_Task item_. In the data that follows, count each line holding the string "subsection"; answer with the number only.

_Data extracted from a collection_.
---------------

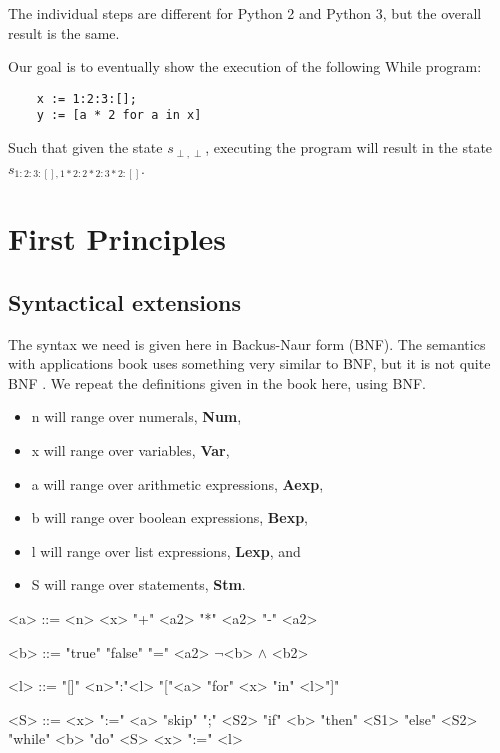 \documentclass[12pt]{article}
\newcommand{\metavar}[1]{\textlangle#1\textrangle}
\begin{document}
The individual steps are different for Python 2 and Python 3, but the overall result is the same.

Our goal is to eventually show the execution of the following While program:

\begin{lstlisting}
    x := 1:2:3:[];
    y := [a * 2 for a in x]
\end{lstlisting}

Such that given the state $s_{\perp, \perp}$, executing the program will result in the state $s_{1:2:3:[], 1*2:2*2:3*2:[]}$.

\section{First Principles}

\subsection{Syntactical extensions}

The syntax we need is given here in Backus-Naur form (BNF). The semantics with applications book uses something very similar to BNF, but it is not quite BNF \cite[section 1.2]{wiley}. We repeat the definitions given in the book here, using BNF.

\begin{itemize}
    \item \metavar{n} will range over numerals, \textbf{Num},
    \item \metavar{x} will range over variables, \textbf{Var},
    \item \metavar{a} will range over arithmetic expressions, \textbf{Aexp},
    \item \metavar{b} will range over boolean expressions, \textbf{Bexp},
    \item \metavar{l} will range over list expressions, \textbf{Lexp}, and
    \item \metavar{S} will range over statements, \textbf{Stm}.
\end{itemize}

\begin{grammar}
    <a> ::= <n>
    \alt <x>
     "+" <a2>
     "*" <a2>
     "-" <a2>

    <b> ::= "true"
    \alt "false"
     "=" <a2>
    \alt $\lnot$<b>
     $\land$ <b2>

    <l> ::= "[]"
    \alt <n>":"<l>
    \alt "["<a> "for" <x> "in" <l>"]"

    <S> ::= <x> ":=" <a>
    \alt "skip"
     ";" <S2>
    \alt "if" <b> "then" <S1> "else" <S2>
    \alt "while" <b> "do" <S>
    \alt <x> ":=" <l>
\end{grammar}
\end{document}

---------------

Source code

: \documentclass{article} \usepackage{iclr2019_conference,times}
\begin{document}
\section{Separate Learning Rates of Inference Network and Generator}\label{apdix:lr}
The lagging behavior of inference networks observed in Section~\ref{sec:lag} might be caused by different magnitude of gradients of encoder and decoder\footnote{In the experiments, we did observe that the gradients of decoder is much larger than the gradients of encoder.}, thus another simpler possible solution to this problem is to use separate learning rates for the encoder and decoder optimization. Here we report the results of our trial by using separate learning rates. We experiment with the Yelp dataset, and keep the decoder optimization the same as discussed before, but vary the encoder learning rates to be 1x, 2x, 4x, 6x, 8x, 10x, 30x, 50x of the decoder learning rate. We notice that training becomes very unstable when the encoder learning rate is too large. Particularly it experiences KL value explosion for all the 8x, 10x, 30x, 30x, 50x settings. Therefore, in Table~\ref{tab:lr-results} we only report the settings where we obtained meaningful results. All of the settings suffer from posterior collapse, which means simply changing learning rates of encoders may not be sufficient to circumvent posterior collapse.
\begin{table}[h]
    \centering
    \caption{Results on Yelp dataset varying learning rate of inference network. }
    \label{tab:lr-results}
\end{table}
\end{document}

---------------

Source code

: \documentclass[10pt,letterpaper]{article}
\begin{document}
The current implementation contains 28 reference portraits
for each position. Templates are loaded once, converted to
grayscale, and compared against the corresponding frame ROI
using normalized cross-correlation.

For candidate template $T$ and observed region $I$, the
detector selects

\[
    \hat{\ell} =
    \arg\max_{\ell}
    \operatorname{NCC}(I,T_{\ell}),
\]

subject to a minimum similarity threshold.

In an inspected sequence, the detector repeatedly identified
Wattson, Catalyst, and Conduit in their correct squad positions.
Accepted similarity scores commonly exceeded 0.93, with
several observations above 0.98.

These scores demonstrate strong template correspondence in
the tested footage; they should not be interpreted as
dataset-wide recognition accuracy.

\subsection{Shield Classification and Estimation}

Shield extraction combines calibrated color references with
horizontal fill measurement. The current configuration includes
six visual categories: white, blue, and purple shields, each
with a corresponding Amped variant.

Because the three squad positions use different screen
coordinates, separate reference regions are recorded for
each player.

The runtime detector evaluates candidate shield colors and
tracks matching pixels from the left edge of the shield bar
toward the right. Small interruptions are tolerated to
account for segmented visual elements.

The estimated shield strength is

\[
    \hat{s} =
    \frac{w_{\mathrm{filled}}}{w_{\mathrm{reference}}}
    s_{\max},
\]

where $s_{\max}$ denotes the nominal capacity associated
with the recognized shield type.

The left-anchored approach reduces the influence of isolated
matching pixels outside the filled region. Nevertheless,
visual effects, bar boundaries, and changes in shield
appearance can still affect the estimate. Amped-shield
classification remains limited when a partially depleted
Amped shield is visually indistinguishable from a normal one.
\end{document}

---------------

_Written answer_. 2